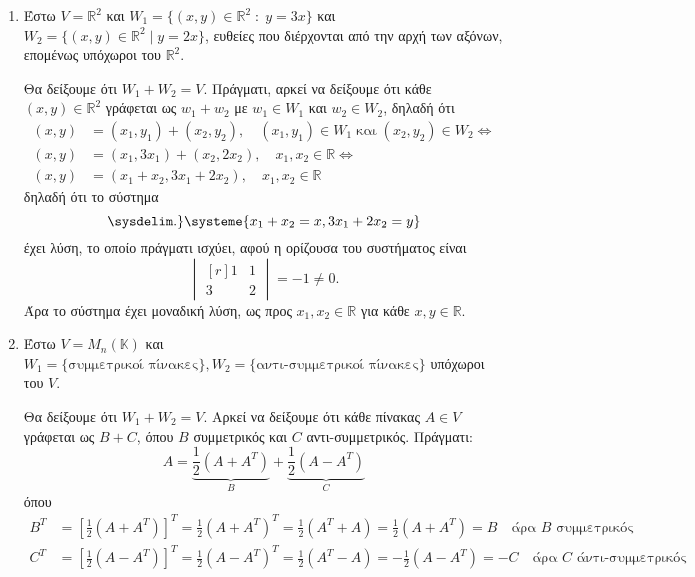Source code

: \begin{examples}\label{ex:sums}
\item {}
  \begin{enumerate}
    \item \label{ex:r2} Έστω $ V = \mathbb{R}^{2} $ και $ W_{1} = 
      \{(x,y)\in \mathbb{R}^{2} \; : \; y =3x \} $ και 
      $ W_{2} = \{(x,y)\in \mathbb{R}^{2} \mid y=2x \} $, ευθείες που διέρχονται 
      από την αρχή των αξόνων, επομένως υπόχωροι του $ \mathbb{R}^{2}$. 

      Θα δείξουμε ότι $ W_{1}+W_{2} = V $. Πράγματι, αρκεί να δείξουμε ότι 
      κάθε $ (x,y) \in \mathbb{R}^{2} $ γράφεται ως $ w_{1}+w_{2} $ με 
      $ w_{1} \in W_{1} $ και $ w_{2} \in W_{2} $, δηλαδή ότι 
      \begin{align*}
        (x,y) &= (x_{1}, y_{1}) + (x_{2}, y_{2}), \quad (x_{1}, y_{1}) 
        \in W_{1} \; \text{και} \; (x_{2}, y_{2}) \in W_{2}
        \Leftrightarrow \\
        (x,y) &= (x_{1}, 3x_{1}) + (x_{2}, 2x_{2}), \quad x_{1}, x_{2} 
        \in \mathbb{R} \Leftrightarrow \\
        (x,y) &= (x_{1}+ x_{2}, 3x_{1}+ 2x_{2}), \quad x_{1}, x_{2} 
        \in \mathbb{R} 
      \end{align*}
      δηλαδή ότι το σύστημα 
      \[
      \sysdelim.\}\systeme{x_{1} + x_{2}=x,3x_{1} + 2x_{2}= y} 
    \] 
    έχει λύση, το οποίο πράγματι ισχύει, αφού η ορίζουσα του συστήματος είναι 
    \[
      \begin{vmatrix*}[r]
        1 & 1 \\
        3 & 2
      \end{vmatrix*} = -1 \neq 0.
    \]
    Άρα το σύστημα έχει μοναδική λύση, ως προς $ x_{1}, x_{2} \in \mathbb{R} $ 
    για κάθε $ x, y \in \mathbb{R} $.

  \item\label{ex:sym} Έστω $ V = M_{n}(\mathbb{K}) $ και $ W_{1} = 
    \{ \text{συμμετρικοί πίνακες} \}, W_{2} = 
    \{ \text{αντι-συμμετρικοί πίνακες} \} $ υπόχωροι του $V$.

    Θα δείξουμε ότι $ W_{1}+W_{2}=V $. Αρκεί να δείξουμε ότι κάθε πίνακας 
    $ A \in V $ γράφεται ως $ B+C $, όπου $ B $ συμμετρικός και $ C $ 
    αντι-συμμετρικός. Πράγματι:
    \[
      A = \underbrace{\frac{1}{2} (A+A^{T})}_{B} + 
      \underbrace{\frac{1}{2} (A-A^{T})}_{C} 
    \] 
    όπου
    \begin{align*}
      B^{T} &= \left[\frac{1}{2} (A+A^{T})\right]^{T} = 
      \frac{1}{2} (A+A^{T})^{T} = \frac{1}{2} (A^{T}+A) = 
      \frac{1}{2} (A+A^{T}) = B \quad \text{άρα $B$ συμμετρικός} \\
      C^{T} &= \left[\frac{1}{2} (A-A^{T})\right]^{T} = 
      \frac{1}{2} (A-A^{T})^{T} = \frac{1}{2} (A^{T}-A) = - 
      \frac{1}{2} (A-A^{T}) = -C \quad \text{άρα $C$ άντι-συμμετρικός}
    \end{align*}


\end{enumerate}
\end{examples}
▬▬▬▬▬▬
Each line carrying the string "quad" should be copied out from the entries.

Answer for the task:
        (x,y) &= (x_{1}, y_{1}) + (x_{2}, y_{2}), \quad (x_{1}, y_{1}) 
        (x,y) &= (x_{1}, 3x_{1}) + (x_{2}, 2x_{2}), \quad x_{1}, x_{2} 
        (x,y) &= (x_{1}+ x_{2}, 3x_{1}+ 2x_{2}), \quad x_{1}, x_{2} 
      \frac{1}{2} (A+A^{T}) = B \quad \text{άρα $B$ συμμετρικός} \\
      \frac{1}{2} (A-A^{T}) = -C \quad \text{άρα $C$ άντι-συμμετρικός}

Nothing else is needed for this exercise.